Problem to solve
Return every entry exactly, except for any pictures.

The records
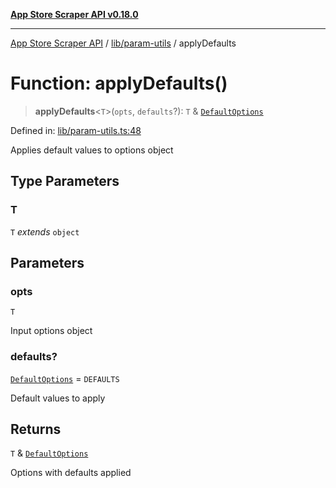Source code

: [**App Store Scraper API v0.18.0**](../../../README.md)

***

[App Store Scraper API](../../../modules.md) / [lib/param-utils](../README.md) / applyDefaults

# Function: applyDefaults()

> **applyDefaults**\<`T`\>(`opts`, `defaults`?): `T` & [`DefaultOptions`](../interfaces/DefaultOptions.md)

Defined in: [lib/param-utils.ts:48](https://github.com/facundoolano/app-store-scraper/blob/1e0c65b171e0bad4a38692c4616a992bb494cdd4/lib/param-utils.ts#L48)

Applies default values to options object

## Type Parameters

### T

`T` *extends* `object`

## Parameters

### opts

`T`

Input options object

### defaults?

[`DefaultOptions`](../interfaces/DefaultOptions.md) = `DEFAULTS`

Default values to apply

## Returns

`T` & [`DefaultOptions`](../interfaces/DefaultOptions.md)

Options with defaults applied
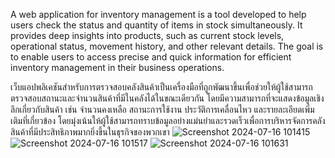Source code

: A web application for inventory management is a tool developed to help users check the status and quantity of items in stock simultaneously. It provides deep insights into products, such as current stock levels, operational status, movement history, and other relevant details. The goal is to enable users to access precise and quick information for efficient inventory management in their business operations.

เว็บแอปพลิเคชันสำหรับการตรวจสอบคลังสินค้าเป็นเครื่องมือที่ถูกพัฒนาขึ้นเพื่อช่วยให้ผู้ใช้สามารถตรวจสอบสถานะและจำนวนสินค้าที่มีในคลังได้ในขณะเดียวกัน โดยมีความสามารถที่จะแสดงข้อมูลเชิงลึกเกี่ยวกับสินค้า เช่น จำนวนคงเหลือ สถานะการใช้งาน ประวัติการเคลื่อนไหว และรายละเอียดเพิ่มเติมที่เกี่ยวข้อง โดยมุ่งเน้นให้ผู้ใช้สามารถทราบข้อมูลอย่างแม่นยำและรวดเร็วเพื่อการบริหารจัดการคลังสินค้าที่มีประสิทธิภาพมากยิ่งขึ้นในธุรกิจของพวกเขา
![Screenshot 2024-07-16 101415](https://github.com/user-attachments/assets/651b0dbf-4b5d-4209-8234-7c9dc8f463a4)
![Screenshot 2024-07-16 101517](https://github.com/user-attachments/assets/61d3a604-6787-4d87-88b6-006d658c683f)
![Screenshot 2024-07-16 101631](https://github.com/user-attachments/assets/acabf031-6a54-4961-9cd7-5d1e5ac8887c)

Task response
Source code

: [**App Store Scraper API v0.18.0**](../../../README.md)

***

[App Store Scraper API](../../../modules.md) / [lib/param-utils](../README.md) / applyDefaults

# Function: applyDefaults()

> **applyDefaults**\<`T`\>(`opts`, `defaults`?): `T` & [`DefaultOptions`](../interfaces/DefaultOptions.md)

Defined in: [lib/param-utils.ts:48](https://github.com/facundoolano/app-store-scraper/blob/1e0c65b171e0bad4a38692c4616a992bb494cdd4/lib/param-utils.ts#L48)

Applies default values to options object

## Type Parameters

### T

`T` *extends* `object`

## Parameters

### opts

`T`

Input options object

### defaults?

[`DefaultOptions`](../interfaces/DefaultOptions.md) = `DEFAULTS`

Default values to apply

## Returns

`T` & [`DefaultOptions`](../interfaces/DefaultOptions.md)

Options with defaults applied
Source code

: A web application for inventory management is a tool developed to help users check the status and quantity of items in stock simultaneously. It provides deep insights into products, such as current stock levels, operational status, movement history, and other relevant details. The goal is to enable users to access precise and quick information for efficient inventory management in their business operations.

เว็บแอปพลิเคชันสำหรับการตรวจสอบคลังสินค้าเป็นเครื่องมือที่ถูกพัฒนาขึ้นเพื่อช่วยให้ผู้ใช้สามารถตรวจสอบสถานะและจำนวนสินค้าที่มีในคลังได้ในขณะเดียวกัน โดยมีความสามารถที่จะแสดงข้อมูลเชิงลึกเกี่ยวกับสินค้า เช่น จำนวนคงเหลือ สถานะการใช้งาน ประวัติการเคลื่อนไหว และรายละเอียดเพิ่มเติมที่เกี่ยวข้อง โดยมุ่งเน้นให้ผู้ใช้สามารถทราบข้อมูลอย่างแม่นยำและรวดเร็วเพื่อการบริหารจัดการคลังสินค้าที่มีประสิทธิภาพมากยิ่งขึ้นในธุรกิจของพวกเขา
![Screenshot 2024-07-16 101415](https://github.com/user-attachments/assets/651b0dbf-4b5d-4209-8234-7c9dc8f463a4)
![Screenshot 2024-07-16 101517](https://github.com/user-attachments/assets/61d3a604-6787-4d87-88b6-006d658c683f)
![Screenshot 2024-07-16 101631](https://github.com/user-attachments/assets/acabf031-6a54-4961-9cd7-5d1e5ac8887c)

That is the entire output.